# Directions:
Select, from the data, each line where "begin" occurs.

# Records for this task:
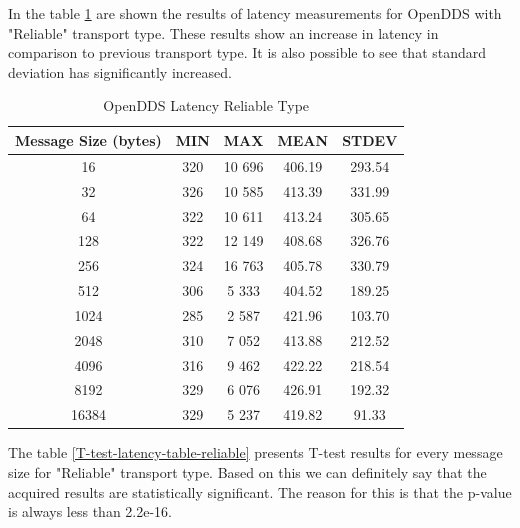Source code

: \documentclass{csfourzero}
\begin{document}
In the table \ref{openDDS-latency-table-reliable} are shown the results of latency measurements for OpenDDS with "Reliable" transport type. These results show an increase in latency in comparison to previous transport type. It is also possible to see that standard deviation has significantly increased.

\begin{table}[!ht]
	\centering
	\caption{OpenDDS Latency Reliable Type}
	\label{openDDS-latency-table-reliable}
	\begin{tabular}{|c|c|c|c|c|}
		\hline 
		Message Size (bytes)& MIN & MAX & MEAN & STDEV \\ 
		\hline 
		16 & 320 & 10 696 & 406.19 & 293.54 \\ 
		\hline 
		32 & 326 & 10 585 & 413.39 & 331.99 \\ 
		\hline 
		64 & 322 & 10 611 & 413.24 & 305.65 \\ 
		\hline 
		128 & 322 & 12 149 & 408.68 & 326.76 \\ 
		\hline 
		256 & 324 & 16 763 & 405.78 & 330.79 \\ 
		\hline 
		512 & 306 & 5 333 & 404.52 & 189.25 \\ 
		\hline 
		1024 & 285 & 2 587 & 421.96 & 103.70 \\ 
		\hline 
		2048 & 310 & 7 052 & 413.88 & 212.52 \\ 
		\hline 
		4096 & 316 & 9 462 & 422.22 & 218.54 \\ 
		\hline 
		8192 & 329 & 6 076 & 426.91 & 192.32 \\ 
		\hline 
		16384 & 329 & 5 237 & 419.82 & 91.33 \\ 
		\hline 
	\end{tabular}
\end{table}

The table \ref{T-test-latency-table-reliable} presents T-test results for every message size for "Reliable" transport type. Based on this we can definitely say that the acquired results are statistically significant. The reason for this is that the p-value is always less than 2.2e-16.
\end{document}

# Exercise solution:
\begin{document}
\begin{table}[!ht]
	\begin{tabular}{|c|c|c|c|c|}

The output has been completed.